Wang Yan, Zhang Hang, Zhong Haolin, Xue Zhidong
Institute of Medical Artificial Intelligence, Binzhou Medical College, Yantai, Shandong 264003, China.
School of Life Science and Technology, Huazhong University of Science and Technology, Wuhan, Hubei 430074, China.
Comput Struct Biotechnol J. 2021 Feb 2;19:1145-1153. doi: 10.1016/j.csbj.2021.01.041. eCollection 2021.

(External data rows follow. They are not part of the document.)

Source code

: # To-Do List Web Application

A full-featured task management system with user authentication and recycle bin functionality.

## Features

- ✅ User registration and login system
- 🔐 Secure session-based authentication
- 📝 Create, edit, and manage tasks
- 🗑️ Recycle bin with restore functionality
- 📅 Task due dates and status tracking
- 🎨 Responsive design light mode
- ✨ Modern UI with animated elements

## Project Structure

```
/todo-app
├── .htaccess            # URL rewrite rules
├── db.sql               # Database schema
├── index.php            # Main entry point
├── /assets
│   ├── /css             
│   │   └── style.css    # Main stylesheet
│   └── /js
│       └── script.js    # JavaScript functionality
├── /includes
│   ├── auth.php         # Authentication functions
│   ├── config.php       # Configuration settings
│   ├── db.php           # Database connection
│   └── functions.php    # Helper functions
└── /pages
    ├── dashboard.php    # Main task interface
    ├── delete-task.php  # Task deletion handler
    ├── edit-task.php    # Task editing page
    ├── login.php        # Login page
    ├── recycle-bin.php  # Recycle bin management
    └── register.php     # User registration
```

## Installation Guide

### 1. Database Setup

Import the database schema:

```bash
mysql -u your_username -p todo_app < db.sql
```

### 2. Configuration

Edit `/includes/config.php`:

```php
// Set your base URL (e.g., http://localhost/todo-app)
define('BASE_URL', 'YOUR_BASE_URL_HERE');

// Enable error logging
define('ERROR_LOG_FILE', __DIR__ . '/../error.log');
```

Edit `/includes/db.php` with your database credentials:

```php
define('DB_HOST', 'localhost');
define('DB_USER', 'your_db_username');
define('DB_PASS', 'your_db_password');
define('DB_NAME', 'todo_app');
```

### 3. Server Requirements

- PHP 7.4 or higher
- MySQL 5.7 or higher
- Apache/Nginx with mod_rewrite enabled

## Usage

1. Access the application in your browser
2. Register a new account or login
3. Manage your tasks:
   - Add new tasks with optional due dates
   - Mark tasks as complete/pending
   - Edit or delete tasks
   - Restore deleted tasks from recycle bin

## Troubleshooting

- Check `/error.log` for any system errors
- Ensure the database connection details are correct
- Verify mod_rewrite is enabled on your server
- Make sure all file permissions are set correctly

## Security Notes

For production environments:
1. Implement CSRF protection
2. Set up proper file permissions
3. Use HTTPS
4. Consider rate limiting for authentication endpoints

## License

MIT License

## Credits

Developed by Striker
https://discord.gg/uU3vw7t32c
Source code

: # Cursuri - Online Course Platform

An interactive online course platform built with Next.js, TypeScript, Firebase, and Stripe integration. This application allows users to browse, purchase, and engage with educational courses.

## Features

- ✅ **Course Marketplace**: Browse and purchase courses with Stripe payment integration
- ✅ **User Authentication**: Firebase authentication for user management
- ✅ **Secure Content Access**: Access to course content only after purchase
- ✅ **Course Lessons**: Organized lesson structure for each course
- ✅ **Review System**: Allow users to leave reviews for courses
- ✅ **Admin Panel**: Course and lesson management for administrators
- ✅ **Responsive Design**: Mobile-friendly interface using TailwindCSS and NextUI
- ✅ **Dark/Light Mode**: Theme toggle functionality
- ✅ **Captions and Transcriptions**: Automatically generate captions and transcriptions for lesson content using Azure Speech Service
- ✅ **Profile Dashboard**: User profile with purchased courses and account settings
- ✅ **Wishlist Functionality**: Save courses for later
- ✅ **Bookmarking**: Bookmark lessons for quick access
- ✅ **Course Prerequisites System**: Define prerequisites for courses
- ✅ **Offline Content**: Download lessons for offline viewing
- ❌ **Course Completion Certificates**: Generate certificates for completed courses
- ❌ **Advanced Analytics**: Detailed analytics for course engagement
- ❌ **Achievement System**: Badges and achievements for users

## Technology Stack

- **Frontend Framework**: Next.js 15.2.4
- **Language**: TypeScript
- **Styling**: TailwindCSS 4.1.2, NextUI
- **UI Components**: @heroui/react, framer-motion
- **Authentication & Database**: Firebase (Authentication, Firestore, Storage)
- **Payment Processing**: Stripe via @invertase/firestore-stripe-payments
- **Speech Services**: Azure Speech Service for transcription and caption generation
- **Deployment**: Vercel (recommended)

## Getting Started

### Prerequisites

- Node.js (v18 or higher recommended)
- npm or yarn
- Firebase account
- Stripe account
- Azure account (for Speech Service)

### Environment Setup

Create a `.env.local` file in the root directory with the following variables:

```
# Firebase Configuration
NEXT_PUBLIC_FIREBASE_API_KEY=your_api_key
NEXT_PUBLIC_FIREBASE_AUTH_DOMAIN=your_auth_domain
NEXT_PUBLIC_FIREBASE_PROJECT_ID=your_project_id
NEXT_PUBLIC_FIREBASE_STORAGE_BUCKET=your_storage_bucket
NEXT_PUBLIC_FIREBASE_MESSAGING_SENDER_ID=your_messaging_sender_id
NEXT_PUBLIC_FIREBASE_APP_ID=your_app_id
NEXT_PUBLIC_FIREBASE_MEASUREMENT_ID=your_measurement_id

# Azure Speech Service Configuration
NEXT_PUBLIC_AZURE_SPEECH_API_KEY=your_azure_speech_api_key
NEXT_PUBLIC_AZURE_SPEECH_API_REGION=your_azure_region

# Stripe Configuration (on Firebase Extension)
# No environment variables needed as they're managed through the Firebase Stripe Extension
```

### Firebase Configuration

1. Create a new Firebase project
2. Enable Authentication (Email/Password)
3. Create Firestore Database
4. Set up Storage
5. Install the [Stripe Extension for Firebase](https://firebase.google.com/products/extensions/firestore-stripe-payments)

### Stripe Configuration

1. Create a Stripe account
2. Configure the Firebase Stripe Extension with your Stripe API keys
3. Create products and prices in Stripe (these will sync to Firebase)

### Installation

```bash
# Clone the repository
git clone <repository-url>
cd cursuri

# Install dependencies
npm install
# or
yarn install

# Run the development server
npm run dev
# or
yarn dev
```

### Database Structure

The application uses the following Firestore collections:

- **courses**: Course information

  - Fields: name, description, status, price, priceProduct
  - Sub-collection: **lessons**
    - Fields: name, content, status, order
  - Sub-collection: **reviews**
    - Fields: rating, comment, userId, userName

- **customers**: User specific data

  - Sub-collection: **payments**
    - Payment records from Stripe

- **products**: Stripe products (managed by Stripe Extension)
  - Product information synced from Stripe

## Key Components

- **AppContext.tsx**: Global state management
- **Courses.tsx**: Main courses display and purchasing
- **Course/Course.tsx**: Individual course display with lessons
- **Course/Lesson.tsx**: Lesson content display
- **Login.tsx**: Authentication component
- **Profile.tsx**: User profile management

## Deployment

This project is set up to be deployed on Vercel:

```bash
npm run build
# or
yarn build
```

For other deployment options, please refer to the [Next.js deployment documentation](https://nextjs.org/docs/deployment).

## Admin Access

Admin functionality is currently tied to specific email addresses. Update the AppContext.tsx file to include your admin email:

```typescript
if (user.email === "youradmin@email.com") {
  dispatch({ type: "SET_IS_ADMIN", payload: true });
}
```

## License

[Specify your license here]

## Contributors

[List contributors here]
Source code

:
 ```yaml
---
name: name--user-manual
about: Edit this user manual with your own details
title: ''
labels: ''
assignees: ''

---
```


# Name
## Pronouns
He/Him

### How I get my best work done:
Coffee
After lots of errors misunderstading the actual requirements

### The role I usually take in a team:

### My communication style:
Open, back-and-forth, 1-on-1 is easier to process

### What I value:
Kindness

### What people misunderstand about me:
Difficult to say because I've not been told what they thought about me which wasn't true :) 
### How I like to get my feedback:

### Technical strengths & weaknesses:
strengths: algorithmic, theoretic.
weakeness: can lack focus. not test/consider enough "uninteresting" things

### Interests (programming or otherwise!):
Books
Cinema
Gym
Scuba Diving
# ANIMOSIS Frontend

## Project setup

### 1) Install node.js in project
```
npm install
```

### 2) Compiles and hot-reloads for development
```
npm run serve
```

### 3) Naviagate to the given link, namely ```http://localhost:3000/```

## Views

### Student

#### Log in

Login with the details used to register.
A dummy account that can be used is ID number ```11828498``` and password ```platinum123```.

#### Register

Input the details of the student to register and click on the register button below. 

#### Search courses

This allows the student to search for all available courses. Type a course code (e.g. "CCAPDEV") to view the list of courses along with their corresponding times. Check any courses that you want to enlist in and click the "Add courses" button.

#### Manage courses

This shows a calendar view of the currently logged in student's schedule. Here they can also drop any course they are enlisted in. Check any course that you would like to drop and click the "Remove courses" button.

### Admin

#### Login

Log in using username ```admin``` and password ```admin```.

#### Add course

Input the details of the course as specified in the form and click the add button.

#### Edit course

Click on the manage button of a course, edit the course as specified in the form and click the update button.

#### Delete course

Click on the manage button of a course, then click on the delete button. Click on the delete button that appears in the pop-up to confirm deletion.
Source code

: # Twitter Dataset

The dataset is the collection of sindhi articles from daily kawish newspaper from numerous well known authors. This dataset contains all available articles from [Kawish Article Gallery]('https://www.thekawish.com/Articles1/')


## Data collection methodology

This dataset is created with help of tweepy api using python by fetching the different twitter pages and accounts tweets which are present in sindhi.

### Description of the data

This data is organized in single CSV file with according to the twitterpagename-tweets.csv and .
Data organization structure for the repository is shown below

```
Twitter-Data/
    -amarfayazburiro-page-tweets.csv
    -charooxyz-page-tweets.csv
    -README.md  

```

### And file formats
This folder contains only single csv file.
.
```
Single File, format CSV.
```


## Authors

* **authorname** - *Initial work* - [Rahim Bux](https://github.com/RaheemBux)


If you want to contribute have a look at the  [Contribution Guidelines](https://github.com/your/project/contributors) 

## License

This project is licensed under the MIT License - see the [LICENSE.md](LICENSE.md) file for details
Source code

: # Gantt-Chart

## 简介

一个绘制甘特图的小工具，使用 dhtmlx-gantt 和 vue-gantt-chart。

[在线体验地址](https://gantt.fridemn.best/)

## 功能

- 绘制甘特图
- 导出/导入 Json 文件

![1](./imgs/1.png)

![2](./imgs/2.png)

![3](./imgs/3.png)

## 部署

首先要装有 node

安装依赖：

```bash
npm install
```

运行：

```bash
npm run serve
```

Protein domains are the basic units of proteins that can fold, function, and evolve independently. Knowledge of protein domains is critical for protein classification, understanding their biological functions, annotating their evolutionary mechanisms and protein design. Thus, over the past two decades, a number of protein domain identification approaches have been developed, and a variety of protein domain databases have also been constructed. This review divides protein domain prediction methods into two categories, namely sequence-based and structure-based. These methods are introduced in detail, and their advantages and limitations are compared. Furthermore, this review also provides a comprehensive overview of popular online protein domain sequence and structure databases. Finally, we discuss potential improvements of these prediction methods.
蛋白质结构域是蛋白质能够独立折叠、发挥功能并进化的基本单元。蛋白质结构域的知识对于蛋白质分类、理解其生物学功能、诠释其进化机制以及蛋白质设计至关重要。因此,在过去二十年中,已经开发了许多蛋白质结构域识别方法,并且还构建了各种蛋白质结构域数据库。本综述将蛋白质结构域预测方法分为两类,即基于序列的方法和基于结构的方法。详细介绍了这些方法,并比较了它们的优缺点。此外,本综述还全面概述了流行的在线蛋白质结构域序列和结构数据库。最后,我们讨论了这些预测方法的潜在改进。